Supplied material Block Start
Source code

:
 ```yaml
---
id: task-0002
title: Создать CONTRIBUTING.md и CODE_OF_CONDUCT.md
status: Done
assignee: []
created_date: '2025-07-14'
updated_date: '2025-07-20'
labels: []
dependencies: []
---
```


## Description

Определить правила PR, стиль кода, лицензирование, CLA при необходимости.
Supplied material Block End
Work task: Reproduce the entries above in full, exactly as they read.

Response for this exercise:
Source code

:
 ```yaml
---
id: task-0002
title: Создать CONTRIBUTING.md и CODE_OF_CONDUCT.md
status: Done
assignee: []
created_date: '2025-07-14'
updated_date: '2025-07-20'
labels: []
dependencies: []
---
```


## Description

Определить правила PR, стиль кода, лицензирование, CLA при необходимости.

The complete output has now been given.